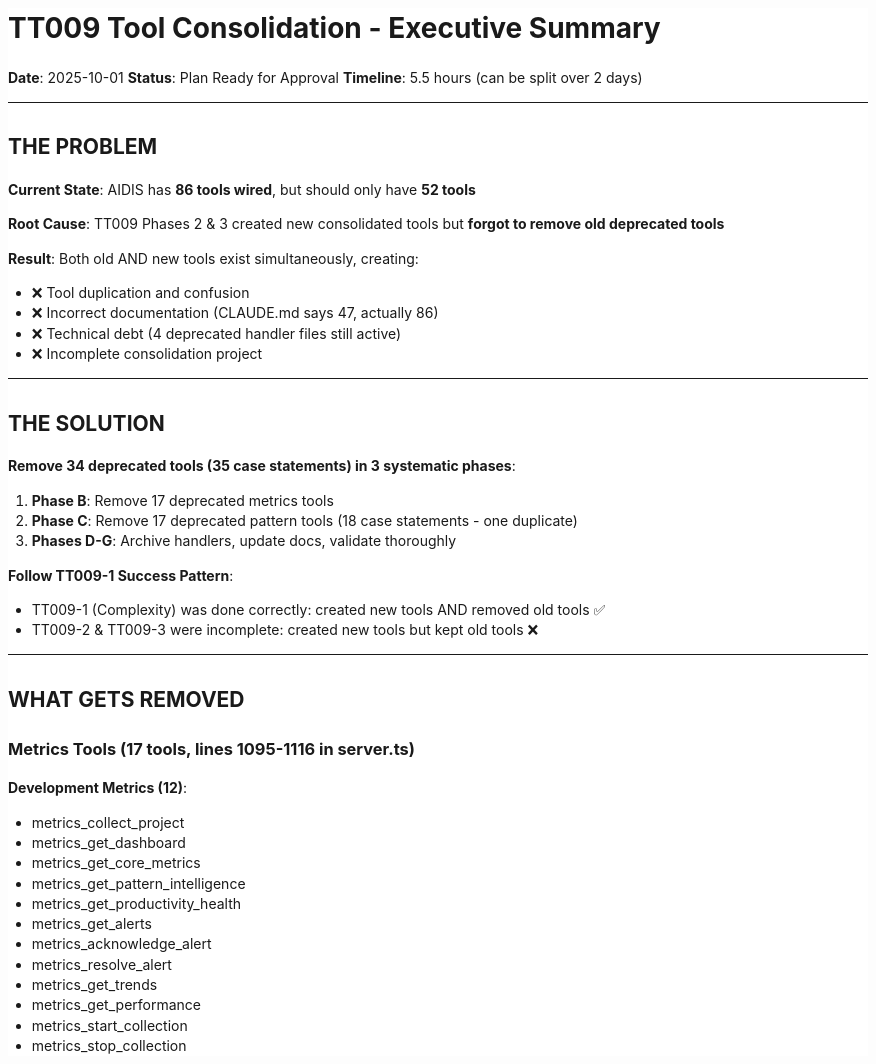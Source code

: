 # TT009 Tool Consolidation - Executive Summary

**Date**: 2025-10-01
**Status**: Plan Ready for Approval
**Timeline**: 5.5 hours (can be split over 2 days)

---

## THE PROBLEM

**Current State**: AIDIS has **86 tools wired**, but should only have **52 tools**

**Root Cause**: TT009 Phases 2 & 3 created new consolidated tools but **forgot to remove old deprecated tools**

**Result**: Both old AND new tools exist simultaneously, creating:
- ❌ Tool duplication and confusion
- ❌ Incorrect documentation (CLAUDE.md says 47, actually 86)
- ❌ Technical debt (4 deprecated handler files still active)
- ❌ Incomplete consolidation project

---

## THE SOLUTION

**Remove 34 deprecated tools (35 case statements) in 3 systematic phases**:

1. **Phase B**: Remove 17 deprecated metrics tools
2. **Phase C**: Remove 17 deprecated pattern tools (18 case statements - one duplicate)
3. **Phases D-G**: Archive handlers, update docs, validate thoroughly

**Follow TT009-1 Success Pattern**:
- TT009-1 (Complexity) was done correctly: created new tools AND removed old tools ✅
- TT009-2 & TT009-3 were incomplete: created new tools but kept old tools ❌

---

## WHAT GETS REMOVED

### Metrics Tools (17 tools, lines 1095-1116 in server.ts)

**Development Metrics (12)**:
- metrics_collect_project
- metrics_get_dashboard
- metrics_get_core_metrics
- metrics_get_pattern_intelligence
- metrics_get_productivity_health
- metrics_get_alerts
- metrics_acknowledge_alert
- metrics_resolve_alert
- metrics_get_trends
- metrics_get_performance
- metrics_start_collection
- metrics_stop_collection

######

## WHAT IS EXPECTED
Take the lines from the start of the material to the line with "have **52 tools**", both included, and transcribe them exactly without the pictures.

## ANSWER FOR THIS EXERCISE
Source code

: # TT009 Tool Consolidation - Executive Summary

**Date**: 2025-10-01
**Status**: Plan Ready for Approval
**Timeline**: 5.5 hours (can be split over 2 days)

---

## THE PROBLEM

**Current State**: AIDIS has **86 tools wired**, but should only have **52 tools**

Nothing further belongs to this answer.